This (Fig. 1), according to the FBI2 and the United States Census, is the per-capita murder and non-negligent manslaughter (hereafter, in a slight abuse of notation, just called “homicide”) percentage from 1960 to 2014 (data for 2015 were not yet available). Overlaid are the same percentages for just those bodies accumulated from deaths by any type of firearm.

Figure 1: Overall Homicide  and Firearm Homicides Per Year (Percent population)

Figure 1: Overall Homicide and Firearm Homicides Per Year (Percent population)

The first notable is that the two rates track closely, so that whatever is driving changes in the one is likely (but not certainly) driving changes in the other. The second remarkable feature is the abrupt increase in the turbulent 1960s, and the subsequent decline as the people responsible for these cultural excesses began to enter tenure their 50s and 60s, and even to die off in the 2000s and 2010s. The percent in 2014 was the lowest on record.

I want to repeat that: The homicide rate in 2014 was the lowest on record since 1960.

And that’s true for all homicides committed with firearms of any type; that is, the lowest number of homicides by firearm was in 2014—although I only could find data from 1975-2014.

Let’s repeat that, too: the lowest number of homicides by firearm was in 2014.

Is your first reaction panic? Deep concern? Do you feel in your gut the need to do something? Then I suggest switching to a decaffeinated brand.

Now let’s look at the shaded region on the plot, which is the time the Orwellian-named “Public Safety and Recreational Firearms Use Protection Act”, i.e. “‘Assault’3 Weapons Ban”, was in force, from 13 September 1994 until the same date in 2004. There does not appear to be much correlation between this ban and the homicide rate: homicides both decrease and increase during the time which it was in force.

If you think there might be a correlation, then look at this plot (Fig. 2), which is the homicide rate for handguns, separated from other firearms4, knifes, blunt objects, and other instruments, which is a catchall including poisonings, strangulations, drownings, and similar forms of mayhem.

Figure 2: Homicide percent by method.

Figure 2: Homicide percent by method.

Each of these series exhibit the same pattern as the overall homicide rate. You may say the “assault” weapons ban lowered the rate of homicides committed with firearms, but then you have to explain why poisonings, strangulations and the like similarly decreased.
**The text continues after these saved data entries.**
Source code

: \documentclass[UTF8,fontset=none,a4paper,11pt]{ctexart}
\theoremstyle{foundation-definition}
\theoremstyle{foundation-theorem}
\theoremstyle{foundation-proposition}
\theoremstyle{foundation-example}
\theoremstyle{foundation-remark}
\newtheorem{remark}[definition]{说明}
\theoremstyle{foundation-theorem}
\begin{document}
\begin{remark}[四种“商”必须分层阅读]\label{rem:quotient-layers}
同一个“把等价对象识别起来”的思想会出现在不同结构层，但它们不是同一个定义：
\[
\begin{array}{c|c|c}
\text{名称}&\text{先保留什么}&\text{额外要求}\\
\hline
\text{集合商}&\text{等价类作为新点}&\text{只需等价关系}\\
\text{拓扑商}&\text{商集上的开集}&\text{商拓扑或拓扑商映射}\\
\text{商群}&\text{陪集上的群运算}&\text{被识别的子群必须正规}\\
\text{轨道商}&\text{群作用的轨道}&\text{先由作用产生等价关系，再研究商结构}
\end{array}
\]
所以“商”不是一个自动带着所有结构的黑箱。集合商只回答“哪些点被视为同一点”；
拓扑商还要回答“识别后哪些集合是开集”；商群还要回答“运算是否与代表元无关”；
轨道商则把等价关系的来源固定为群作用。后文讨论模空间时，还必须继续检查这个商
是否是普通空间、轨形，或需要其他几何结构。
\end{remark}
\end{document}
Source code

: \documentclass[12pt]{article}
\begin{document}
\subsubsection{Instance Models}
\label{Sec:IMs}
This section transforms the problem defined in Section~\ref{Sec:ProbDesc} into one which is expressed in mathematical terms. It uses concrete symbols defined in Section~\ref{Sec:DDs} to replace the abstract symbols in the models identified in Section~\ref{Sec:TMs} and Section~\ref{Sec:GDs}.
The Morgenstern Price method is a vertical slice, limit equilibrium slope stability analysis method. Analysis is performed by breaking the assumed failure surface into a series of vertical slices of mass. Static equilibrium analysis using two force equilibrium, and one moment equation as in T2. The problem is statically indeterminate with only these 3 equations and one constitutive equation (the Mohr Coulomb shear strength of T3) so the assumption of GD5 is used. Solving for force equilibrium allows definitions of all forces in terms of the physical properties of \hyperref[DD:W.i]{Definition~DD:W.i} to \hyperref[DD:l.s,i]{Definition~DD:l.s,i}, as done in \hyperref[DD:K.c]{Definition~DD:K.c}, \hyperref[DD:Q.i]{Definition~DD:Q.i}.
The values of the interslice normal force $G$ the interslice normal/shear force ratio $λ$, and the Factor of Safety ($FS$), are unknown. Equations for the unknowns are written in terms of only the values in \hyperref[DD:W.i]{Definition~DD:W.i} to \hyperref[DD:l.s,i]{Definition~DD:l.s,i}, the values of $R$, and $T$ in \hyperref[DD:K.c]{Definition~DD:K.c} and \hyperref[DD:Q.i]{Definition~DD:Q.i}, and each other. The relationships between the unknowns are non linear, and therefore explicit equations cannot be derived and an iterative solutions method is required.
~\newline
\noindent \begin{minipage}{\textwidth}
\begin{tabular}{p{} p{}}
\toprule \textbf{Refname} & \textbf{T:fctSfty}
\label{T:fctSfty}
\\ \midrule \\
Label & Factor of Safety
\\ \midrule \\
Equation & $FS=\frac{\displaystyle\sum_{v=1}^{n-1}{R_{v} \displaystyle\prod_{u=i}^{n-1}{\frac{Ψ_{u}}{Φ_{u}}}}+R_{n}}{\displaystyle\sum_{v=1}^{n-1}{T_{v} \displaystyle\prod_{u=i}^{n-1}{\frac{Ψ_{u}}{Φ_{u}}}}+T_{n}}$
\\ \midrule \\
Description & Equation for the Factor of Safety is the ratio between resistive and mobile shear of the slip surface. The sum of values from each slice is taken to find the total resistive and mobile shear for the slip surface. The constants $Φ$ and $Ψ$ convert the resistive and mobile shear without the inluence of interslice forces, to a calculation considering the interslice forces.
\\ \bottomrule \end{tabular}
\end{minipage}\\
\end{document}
It is of course possible that would-be murderers, feeling deprived of their loss of frightening-looking “assault” weapons were so forlorn that they lost the heart to add cyanide in their enemies’ tea, but it’s more likely that whatever was responsible for the general decrease in bloodlust caused both the decrease in firearm and non-firearm homicides.

Another possibility is that the number of shootings and other forms of violence remained constant, or even increased in recent years, but that people once wounded, because of improvements in medical science, are not dying at higher rates. This necessarily would decrease the homicide rate for the simple reason that if a person survives a shooting, he cannot be considered murdered. But this explanation is not plausible given that violent crimes (which includes attempted murder) are also on the wane, as shown here (Fig. 3).

Figure 3: Overall violent crime per capita.

Figure 3: Overall violent crime per capita.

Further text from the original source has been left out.